John was in his early forties, with red hair and an elfin smile. He used to be a chef, and still loved food. He was partly paralyzed and had expressive aphasia, which means he understood almost everything, but his verbal capacity was limited. He spoke primarily with gestures and facial expressions: his hand on his heart, wide smiles, quizzical looks. He had joint custody of his eight-year-old son, for whom he prepared meals with his one functional hand. And even though he was partly physically disabled and his speech was limited, he was always out in the community, swimming, grocery shopping, helping with events at a local community center. When people saw him around, he was always happy.
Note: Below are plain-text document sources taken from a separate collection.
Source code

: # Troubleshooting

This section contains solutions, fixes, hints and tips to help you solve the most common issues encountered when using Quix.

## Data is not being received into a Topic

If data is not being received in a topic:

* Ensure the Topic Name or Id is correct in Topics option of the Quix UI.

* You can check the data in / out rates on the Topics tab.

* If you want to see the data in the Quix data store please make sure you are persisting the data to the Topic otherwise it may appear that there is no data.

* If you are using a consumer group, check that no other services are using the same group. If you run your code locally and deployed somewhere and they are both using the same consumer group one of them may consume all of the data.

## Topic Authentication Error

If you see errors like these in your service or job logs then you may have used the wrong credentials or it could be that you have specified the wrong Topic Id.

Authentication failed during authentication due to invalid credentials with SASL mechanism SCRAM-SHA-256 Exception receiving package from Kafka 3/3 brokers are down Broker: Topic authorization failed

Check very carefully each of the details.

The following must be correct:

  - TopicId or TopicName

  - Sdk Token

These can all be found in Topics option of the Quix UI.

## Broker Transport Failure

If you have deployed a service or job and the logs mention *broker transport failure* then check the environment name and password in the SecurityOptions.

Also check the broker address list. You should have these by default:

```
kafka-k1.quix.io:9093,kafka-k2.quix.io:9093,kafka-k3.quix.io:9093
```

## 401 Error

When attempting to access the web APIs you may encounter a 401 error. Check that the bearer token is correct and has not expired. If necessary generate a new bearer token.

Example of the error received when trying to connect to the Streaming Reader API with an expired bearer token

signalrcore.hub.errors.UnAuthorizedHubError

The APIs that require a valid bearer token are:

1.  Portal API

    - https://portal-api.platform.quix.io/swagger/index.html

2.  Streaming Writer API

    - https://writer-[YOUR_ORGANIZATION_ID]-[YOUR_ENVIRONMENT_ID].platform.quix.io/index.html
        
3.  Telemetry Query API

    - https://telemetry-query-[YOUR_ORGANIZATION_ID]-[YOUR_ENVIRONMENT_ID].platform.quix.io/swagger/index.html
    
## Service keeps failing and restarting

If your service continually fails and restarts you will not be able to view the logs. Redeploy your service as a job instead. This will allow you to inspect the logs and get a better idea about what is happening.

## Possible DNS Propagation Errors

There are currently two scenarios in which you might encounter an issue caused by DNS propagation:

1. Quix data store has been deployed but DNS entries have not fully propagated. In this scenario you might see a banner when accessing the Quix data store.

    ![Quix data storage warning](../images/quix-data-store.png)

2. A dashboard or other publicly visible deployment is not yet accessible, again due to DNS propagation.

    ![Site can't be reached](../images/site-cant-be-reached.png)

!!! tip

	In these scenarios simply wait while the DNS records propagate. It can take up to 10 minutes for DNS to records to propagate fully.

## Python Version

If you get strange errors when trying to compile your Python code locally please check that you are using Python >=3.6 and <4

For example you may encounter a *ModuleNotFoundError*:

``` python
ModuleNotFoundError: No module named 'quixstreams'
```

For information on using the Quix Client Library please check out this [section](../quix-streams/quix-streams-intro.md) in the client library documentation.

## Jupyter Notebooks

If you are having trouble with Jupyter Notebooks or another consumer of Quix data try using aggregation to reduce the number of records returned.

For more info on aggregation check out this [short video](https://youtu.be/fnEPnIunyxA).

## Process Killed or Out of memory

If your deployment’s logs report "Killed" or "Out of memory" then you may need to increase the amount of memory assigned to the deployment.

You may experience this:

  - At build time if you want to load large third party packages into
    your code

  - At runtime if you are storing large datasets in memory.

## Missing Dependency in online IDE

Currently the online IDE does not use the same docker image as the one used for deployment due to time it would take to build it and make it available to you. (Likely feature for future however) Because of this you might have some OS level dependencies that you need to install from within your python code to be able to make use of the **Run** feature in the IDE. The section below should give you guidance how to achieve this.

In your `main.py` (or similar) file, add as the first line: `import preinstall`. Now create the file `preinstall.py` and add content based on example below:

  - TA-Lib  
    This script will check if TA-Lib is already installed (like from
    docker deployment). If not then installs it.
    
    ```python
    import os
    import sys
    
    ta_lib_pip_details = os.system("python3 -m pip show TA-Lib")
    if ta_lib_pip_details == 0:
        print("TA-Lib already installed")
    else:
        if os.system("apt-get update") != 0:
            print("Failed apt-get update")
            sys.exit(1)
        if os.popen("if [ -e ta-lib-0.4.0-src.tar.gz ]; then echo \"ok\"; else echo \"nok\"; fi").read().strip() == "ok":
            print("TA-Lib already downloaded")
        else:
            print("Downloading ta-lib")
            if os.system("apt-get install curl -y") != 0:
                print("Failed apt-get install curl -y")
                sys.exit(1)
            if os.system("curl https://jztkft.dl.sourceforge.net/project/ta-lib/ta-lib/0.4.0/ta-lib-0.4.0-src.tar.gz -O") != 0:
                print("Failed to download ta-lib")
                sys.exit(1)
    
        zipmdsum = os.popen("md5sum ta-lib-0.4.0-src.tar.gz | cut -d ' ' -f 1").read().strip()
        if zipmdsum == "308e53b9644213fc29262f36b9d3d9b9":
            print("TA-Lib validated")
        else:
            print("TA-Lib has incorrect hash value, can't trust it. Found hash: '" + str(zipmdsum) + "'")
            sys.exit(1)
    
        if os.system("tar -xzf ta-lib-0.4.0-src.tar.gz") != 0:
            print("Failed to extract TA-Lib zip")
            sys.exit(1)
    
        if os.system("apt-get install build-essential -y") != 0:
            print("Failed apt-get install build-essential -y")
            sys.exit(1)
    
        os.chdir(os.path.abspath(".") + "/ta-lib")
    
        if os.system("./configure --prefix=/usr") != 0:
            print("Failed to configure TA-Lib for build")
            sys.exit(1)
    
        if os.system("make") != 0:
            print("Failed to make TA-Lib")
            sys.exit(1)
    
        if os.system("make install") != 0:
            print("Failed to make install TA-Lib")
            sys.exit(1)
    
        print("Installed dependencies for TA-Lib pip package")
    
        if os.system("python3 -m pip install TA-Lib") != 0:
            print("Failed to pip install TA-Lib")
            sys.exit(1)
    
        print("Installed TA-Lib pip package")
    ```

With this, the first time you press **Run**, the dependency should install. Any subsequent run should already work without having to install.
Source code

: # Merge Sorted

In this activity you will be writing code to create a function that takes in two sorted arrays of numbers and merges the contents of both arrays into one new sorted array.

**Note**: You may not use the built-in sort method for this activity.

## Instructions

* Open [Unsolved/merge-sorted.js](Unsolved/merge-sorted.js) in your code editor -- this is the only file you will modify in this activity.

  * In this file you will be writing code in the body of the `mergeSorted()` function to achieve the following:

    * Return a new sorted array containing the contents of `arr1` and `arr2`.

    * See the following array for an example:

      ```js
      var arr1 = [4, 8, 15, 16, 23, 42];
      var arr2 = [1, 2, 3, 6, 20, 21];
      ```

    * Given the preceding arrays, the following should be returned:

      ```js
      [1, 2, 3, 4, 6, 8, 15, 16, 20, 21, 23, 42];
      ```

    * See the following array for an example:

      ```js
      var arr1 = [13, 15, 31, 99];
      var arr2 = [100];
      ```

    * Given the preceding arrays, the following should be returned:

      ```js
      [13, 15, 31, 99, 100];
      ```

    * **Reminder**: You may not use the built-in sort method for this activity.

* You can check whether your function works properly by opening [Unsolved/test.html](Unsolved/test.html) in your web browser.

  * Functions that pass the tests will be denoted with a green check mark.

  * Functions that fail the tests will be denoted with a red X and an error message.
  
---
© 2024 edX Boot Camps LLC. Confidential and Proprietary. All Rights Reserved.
When Alex brought up the idea of the ceremony, I agreed it would be wonderful. I decided to wait and see if she was serious about putting effort into helping to make this happen. Several months later, Alexandra approached me about it in the group. “What about the celebration, Carol? Are we going to do this? I really want to.”

And so, with the group’s help and Alexandra’s leadership, we put on the First Annual Keeping Hope Alive Warrior Spirit Award Ceremony. It was moving to see her in her new role: as a leader, an organizer, an eloquent writer. For the award ceremony, she composed a poem that captured for all of us the strides we continue to make together as a group:

“John, you stand tall
your head above others, your back straight.
You are universally liked, your friends, legion. You inspire
us with your dogged
persistence in the face of challenges that defeat others.
Your warrior spirit proves to the rest of us, you are our representative
as we stand upright against the vagaries
of our conditions, and proof we will recover,
and contribute to each other’s success.
Thank you for being who you are:
Our warrior spirit.”

[This article was written with the consent of the group members portrayed therein.]